All these are the typical worries of my days (after all, my foundational narrative is "my life is so hard"), and therefore don't get me down too often. But something about the day just really laid me out. It registered in what my friend termed the "constantly disgusted face" I kept making. My mood also became clear after I saw Running with Scissor and called it funny while my colleague thought it was "so depressing". I was definitely a tourist in Schadenfreudeland (the papers for my resident visa have yet to come through).

At any rate, all this whinging is adding up to something. I was doing dishes later that night (doing housework always makes me feel slightly better. how creepy 50s-wife-of-an-abusive-alcoholic is that?), and came to my cheese grater. I was soaping it up and got a flash in my mind of the scene from The Backslider where Frank takes the skin off the back of his hand. I momentarily considered scraping my thumb the against the holes to draw blood. I stopped myself because, well frankly, I'm not crazy. This flash, though, reminded me of Frank's vision of the cowboy Jesus and the question He asks the flesh-is-weak protaganist:

"Why can't you believe my blood was enough?" Jesus said. "Why do you have to shed yours too?"

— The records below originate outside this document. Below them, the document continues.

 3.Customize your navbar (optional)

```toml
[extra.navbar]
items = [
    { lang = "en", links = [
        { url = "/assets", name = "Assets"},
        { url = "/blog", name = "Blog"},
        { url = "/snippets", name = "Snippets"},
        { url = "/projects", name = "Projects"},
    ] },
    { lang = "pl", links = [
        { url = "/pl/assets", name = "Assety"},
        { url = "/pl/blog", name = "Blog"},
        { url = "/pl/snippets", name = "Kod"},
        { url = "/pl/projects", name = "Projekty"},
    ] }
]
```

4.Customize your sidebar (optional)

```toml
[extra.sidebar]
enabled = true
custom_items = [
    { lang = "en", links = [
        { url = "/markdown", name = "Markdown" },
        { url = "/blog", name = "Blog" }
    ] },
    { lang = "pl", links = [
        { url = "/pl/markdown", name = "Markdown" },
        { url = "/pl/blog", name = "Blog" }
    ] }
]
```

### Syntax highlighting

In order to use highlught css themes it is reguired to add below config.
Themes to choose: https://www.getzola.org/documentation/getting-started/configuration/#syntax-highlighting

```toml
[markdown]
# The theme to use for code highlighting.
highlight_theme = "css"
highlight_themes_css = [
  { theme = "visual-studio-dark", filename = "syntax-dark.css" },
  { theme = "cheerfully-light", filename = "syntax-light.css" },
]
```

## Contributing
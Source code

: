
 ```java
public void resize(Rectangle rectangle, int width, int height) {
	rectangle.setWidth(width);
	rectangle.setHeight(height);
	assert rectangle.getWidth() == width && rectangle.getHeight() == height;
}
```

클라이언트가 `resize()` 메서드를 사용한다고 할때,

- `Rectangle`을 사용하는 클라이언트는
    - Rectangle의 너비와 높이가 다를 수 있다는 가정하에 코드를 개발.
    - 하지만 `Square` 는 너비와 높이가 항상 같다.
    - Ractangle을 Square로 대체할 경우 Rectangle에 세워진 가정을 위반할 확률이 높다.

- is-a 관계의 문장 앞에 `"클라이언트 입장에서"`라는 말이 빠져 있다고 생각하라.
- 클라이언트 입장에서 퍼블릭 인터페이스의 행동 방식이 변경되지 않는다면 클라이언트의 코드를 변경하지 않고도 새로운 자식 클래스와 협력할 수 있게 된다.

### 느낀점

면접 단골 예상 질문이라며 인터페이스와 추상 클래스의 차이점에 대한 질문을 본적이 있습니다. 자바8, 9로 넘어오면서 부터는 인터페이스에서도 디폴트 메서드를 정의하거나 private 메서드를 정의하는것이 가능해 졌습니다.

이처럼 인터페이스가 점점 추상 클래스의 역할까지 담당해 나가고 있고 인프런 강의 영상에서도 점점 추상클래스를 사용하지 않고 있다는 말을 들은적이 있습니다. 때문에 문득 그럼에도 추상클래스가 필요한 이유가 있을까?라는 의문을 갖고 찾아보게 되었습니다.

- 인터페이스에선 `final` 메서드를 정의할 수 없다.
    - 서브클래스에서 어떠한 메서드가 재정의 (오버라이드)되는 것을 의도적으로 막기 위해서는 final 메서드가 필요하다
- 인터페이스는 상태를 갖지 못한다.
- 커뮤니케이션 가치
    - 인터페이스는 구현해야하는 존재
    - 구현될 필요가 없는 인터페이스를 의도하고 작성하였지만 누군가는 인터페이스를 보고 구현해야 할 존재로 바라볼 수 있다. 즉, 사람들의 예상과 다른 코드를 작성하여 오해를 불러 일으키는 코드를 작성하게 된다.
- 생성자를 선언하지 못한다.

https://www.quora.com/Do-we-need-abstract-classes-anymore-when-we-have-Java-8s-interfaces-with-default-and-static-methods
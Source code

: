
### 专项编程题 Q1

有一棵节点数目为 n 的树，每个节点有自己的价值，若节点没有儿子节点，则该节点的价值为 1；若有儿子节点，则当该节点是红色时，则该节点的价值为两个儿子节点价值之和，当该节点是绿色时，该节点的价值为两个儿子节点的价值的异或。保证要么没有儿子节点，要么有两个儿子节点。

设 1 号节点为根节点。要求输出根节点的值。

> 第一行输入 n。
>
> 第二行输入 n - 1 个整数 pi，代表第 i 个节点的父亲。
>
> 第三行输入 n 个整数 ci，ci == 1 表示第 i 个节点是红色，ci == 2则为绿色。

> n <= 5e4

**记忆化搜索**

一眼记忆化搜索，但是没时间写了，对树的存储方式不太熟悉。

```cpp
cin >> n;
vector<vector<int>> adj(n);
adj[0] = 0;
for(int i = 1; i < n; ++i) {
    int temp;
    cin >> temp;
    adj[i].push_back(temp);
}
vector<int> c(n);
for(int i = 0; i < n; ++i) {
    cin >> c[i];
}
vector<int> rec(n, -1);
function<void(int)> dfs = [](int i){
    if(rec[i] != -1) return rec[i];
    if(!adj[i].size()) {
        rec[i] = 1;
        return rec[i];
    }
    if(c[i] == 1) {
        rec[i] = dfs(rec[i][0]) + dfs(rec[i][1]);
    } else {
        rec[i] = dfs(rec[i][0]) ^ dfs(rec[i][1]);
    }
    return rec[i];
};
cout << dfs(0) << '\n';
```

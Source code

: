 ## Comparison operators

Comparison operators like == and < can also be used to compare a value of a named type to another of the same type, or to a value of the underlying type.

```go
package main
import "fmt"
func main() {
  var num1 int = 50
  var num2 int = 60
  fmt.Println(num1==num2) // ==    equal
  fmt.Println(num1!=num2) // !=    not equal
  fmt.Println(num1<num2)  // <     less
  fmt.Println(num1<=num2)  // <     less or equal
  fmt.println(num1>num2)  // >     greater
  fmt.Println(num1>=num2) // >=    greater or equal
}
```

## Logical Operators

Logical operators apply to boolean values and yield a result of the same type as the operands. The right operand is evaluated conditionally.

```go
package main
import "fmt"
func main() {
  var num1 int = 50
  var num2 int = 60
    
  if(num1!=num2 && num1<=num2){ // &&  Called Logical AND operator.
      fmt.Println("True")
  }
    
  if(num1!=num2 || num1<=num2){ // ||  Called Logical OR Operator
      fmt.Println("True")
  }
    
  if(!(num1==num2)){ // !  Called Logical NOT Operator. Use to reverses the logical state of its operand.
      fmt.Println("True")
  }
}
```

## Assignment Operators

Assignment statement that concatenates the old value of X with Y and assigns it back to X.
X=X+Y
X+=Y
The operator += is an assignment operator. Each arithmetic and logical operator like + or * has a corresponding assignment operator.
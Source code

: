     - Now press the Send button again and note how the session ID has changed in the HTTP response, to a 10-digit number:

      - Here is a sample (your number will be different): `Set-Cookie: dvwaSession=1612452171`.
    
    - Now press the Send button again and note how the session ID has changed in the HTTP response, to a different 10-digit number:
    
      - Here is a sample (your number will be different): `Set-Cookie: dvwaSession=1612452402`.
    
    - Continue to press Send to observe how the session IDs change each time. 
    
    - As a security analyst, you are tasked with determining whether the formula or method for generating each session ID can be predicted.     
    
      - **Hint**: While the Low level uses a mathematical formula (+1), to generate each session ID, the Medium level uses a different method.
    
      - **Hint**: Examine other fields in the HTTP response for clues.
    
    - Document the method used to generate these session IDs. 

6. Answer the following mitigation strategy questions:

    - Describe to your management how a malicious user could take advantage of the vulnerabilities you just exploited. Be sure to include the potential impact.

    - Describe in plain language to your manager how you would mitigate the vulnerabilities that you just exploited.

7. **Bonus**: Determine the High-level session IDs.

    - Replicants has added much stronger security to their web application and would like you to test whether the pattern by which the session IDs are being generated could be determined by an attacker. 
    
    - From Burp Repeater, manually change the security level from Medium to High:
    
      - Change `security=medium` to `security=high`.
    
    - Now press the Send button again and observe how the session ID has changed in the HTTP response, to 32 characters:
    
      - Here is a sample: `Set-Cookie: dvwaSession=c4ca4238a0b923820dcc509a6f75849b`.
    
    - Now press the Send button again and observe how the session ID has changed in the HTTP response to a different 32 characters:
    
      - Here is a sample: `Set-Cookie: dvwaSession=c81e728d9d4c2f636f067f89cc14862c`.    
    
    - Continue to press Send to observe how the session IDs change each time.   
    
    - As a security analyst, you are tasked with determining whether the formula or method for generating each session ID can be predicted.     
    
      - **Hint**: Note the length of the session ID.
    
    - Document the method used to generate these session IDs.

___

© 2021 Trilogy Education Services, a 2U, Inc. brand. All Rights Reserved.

I'm not suggesting that everything was ok after remembering the Expiation. Far from it. I still have to face another semester of library school. The winter will still be cold. And I'll still fall short of the glory of God and so on and so on. But, I like remembering good books. And The Backslider is definitely one of those. Oh, and I really like what Jesus did, blah, blah, blah.

2 comments:

Petra said...

It's three years down the road and I still have a scar on my hand from my run-in with a cheese grater. Don't do it.

Also, The Backslider was a really good book.

Anonymous said...

This would have fit in perfectly in my ward's testimony meeting on Sunday. It was a real "I've been having a hard week/month/semester" type of meeting.